The three lines are a product of translation, and are an interesting discussion about ‘what makes a poem a poem’ and how that can change between cultures and languages.
In English the requirements for poetry have become less rigid over the years, especially in the last 100. Blank verse, free verse, prose poetry are all poems. But the same would not have always been true. Forms exist because there were rules about what made a poem a poem, and line breaks and stanzas were a major part of that.
Rhyme as well was a major piece of English poetry through most of its history, and as such you’ll see some older haiku translations include rhyme (A B A is the most common scheme I’ve seen). Since almost every word in Japanese ends in a vowel, rhyme is not a defining part of Japanese poetry.
So if haiku in Japanese is a single line poem, should it be translated as such? Sato thinks so, and his books have them as a single line.
I’ve been trying to write haiku, and have started writing them as a single line after reading Sato, and it works well for composition.
One of the principles of haiku that I’ve been working on is the poem is two parts. Usually this falls at a line break in translation, but that is not a requirement. By composing in a single line I can worry more about having the parts, independent of the line breaks, which impose an artificial constraint.

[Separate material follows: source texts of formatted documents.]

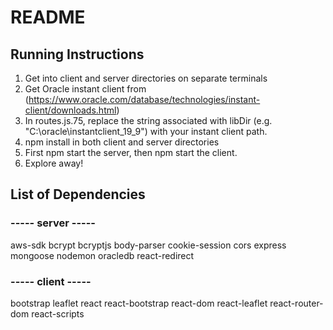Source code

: # README

## Running Instructions

1. Get into client and server directories on separate terminals
2. Get Oracle instant client from (<https://www.oracle.com/database/technologies/instant-client/downloads.html>)
3. In routes.js.75, replace the string associated with libDir (e.g. "C:\\oracle\\instantclient_19_9") with your instant client path.
4. npm install in both client and server directories
5. First npm start the server, then npm start the client.
6. Explore away!

## List of Dependencies

### ----- server -----

aws-sdk
bcrypt
bcryptjs
body-parser
cookie-session
cors
express
mongoose
nodemon
oracledb
react-redirect

### ----- client -----

bootstrap
leaflet
react
react-bootstrap
react-dom
react-leaflet
react-router-dom
react-scripts
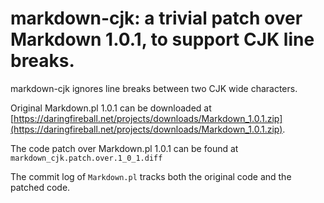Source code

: # markdown-cjk: a trivial patch over Markdown 1.0.1, to support CJK line breaks.

markdown-cjk ignores line breaks between two CJK wide characters.

Original Markdown.pl 1.0.1 can be downloaded at
[https://daringfireball.net/projects/downloads/Markdown_1.0.1.zip](https://daringfireball.net/projects/downloads/Markdown_1.0.1.zip).

The code patch over Markdown.pl 1.0.1 can be found at `markdown_cjk.patch.over.1_0_1.diff`

The commit log of `Markdown.pl` tracks both the original code and the patched code.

The other thing it does is it removes the initial urge to be rigid about the syllable count. (And yes, there is another translation discussion about English syllables and Japanese ‘sounds’ to be had)
For example, if a poem has 17 syllables, but you would have to beak a word to have a 5-7-5 line break, did you succeed? More importantly, would you have even picked that word if you were forcing yourself to have the line breaks?
For a constrained form, removing some of those constraints during composition, pushing them to editing, has helped. Because a haiku isn’t a 17 syllable poem, 5-7-5; it is a comparison of two things with a turn and seasonal word that has a syllabic constraint.